[*1]
Downes v Klein
2007 NY Slip Op 51091(U) [15 Misc 3d 1141(A)]
Decided on April 16, 2007
Supreme Court, New York County
Tolub, J.
Published by New York State Law Reporting Bureau pursuant to Judiciary Law § 431.
This opinion is uncorrected and will not be published in the printed Official Reports.


Decided on April 16, 2007
Supreme Court, New York County


Richard Downes, Plaintiff,

against

Joel L. Klein, CHANCELLOR, NEW YORK CITY DEPARTMENT OF EDUCATION and NEW YORK CITY DEPARTMENT OF EDUCATION, Defendants.




114097/06

Walter Tolub, J.

Petitioner Richard Downes (Downes) commenced this proceeding pursuant to CPLR Article 78 seeking to overturn a decision of the respondent New York City Department of Education (DOE) which resulted in the termination of Downes's license as a school bus driver, after a disciplinary conference. DOE has cross-moved to dismiss the petition.

The petition alleges that Downes is the holder of a Commercial Driver's License (CDL), issued by the New York City Board of Education (the Board). Downes's CDL contains an "S" endorsement which qualifies him to drive a school bus. Downes alleges that he also held a certification, issued by the Board (now known as the Office of Pupil Transportation, or "OPT") in 1993, which was required of all bus drivers employed as school bus drivers in New York City.

In August 2005, Downes was hired by Varsity Transit (Varsity) to transport students in the New York City schools, pursuant to a contract which Varsity had entered into with the Board.
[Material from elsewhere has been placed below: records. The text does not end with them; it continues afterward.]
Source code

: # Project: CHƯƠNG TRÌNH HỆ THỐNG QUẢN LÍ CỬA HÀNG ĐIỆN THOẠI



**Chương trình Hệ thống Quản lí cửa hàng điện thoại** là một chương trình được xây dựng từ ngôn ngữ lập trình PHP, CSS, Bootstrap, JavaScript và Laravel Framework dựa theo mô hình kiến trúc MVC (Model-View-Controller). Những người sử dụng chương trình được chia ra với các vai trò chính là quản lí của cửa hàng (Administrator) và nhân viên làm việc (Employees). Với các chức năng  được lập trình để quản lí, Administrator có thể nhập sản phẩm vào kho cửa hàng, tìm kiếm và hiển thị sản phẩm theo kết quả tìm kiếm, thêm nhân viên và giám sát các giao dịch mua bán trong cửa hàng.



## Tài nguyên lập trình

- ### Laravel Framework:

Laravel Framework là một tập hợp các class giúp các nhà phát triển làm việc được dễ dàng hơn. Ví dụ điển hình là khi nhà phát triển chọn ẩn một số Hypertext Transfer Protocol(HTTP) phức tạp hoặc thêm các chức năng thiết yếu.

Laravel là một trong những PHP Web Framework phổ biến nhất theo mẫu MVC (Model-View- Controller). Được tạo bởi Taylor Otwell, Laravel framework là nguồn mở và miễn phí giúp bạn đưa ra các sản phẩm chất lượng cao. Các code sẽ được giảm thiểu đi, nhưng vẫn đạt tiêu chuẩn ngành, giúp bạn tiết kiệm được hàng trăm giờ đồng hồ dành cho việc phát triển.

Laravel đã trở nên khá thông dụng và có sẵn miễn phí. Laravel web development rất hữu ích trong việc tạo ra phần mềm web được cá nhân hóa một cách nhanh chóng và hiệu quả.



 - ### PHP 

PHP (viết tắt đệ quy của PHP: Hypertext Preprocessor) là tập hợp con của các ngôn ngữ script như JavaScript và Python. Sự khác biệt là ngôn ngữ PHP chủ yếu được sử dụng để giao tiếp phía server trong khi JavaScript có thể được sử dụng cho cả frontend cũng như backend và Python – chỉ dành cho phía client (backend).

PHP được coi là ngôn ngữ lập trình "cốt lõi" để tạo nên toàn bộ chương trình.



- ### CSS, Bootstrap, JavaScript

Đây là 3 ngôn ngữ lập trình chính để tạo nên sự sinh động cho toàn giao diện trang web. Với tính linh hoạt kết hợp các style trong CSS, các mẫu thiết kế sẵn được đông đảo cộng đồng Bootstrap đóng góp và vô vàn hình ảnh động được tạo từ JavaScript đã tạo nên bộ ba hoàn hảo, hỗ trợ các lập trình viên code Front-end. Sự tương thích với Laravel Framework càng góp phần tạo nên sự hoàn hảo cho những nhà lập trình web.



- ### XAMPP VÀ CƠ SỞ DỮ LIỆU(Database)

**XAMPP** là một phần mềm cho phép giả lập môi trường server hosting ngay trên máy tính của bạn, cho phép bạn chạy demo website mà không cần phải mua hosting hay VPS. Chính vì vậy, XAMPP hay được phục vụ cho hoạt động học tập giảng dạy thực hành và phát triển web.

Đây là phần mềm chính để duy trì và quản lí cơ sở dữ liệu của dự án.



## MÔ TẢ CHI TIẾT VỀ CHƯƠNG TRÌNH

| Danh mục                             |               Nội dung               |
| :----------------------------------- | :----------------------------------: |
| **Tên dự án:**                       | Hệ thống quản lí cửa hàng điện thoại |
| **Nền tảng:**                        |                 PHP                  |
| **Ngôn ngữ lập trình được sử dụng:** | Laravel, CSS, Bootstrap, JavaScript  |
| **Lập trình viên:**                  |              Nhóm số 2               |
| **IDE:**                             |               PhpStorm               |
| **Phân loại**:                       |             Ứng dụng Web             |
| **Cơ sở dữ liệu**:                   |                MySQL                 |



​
On August 21, 2005, Downes was arrested in Suffolk County and charged with rape in the first degree, in violation of Criminal Procedure Law § 130.35, a class B felony. The OPT immediately suspended Downes's certification, and notified Varsity that Downes was temporarily ineligible to drive a school bus in the New York City school system.

The felony charges against Downes were never presented to a grand jury and Downes was never indicted. On February 17, 2006, Downes pled guilty to disorderly conduct, CPL 240.20, as a violation.

Downes alleges that he only entered the plea after being informed by an OPT investigator that the plea would not stand in the way of his returning to work.

Thereafter, on February 28, 2006, the Board notified Downes that his OPT certification [*2]was revoked.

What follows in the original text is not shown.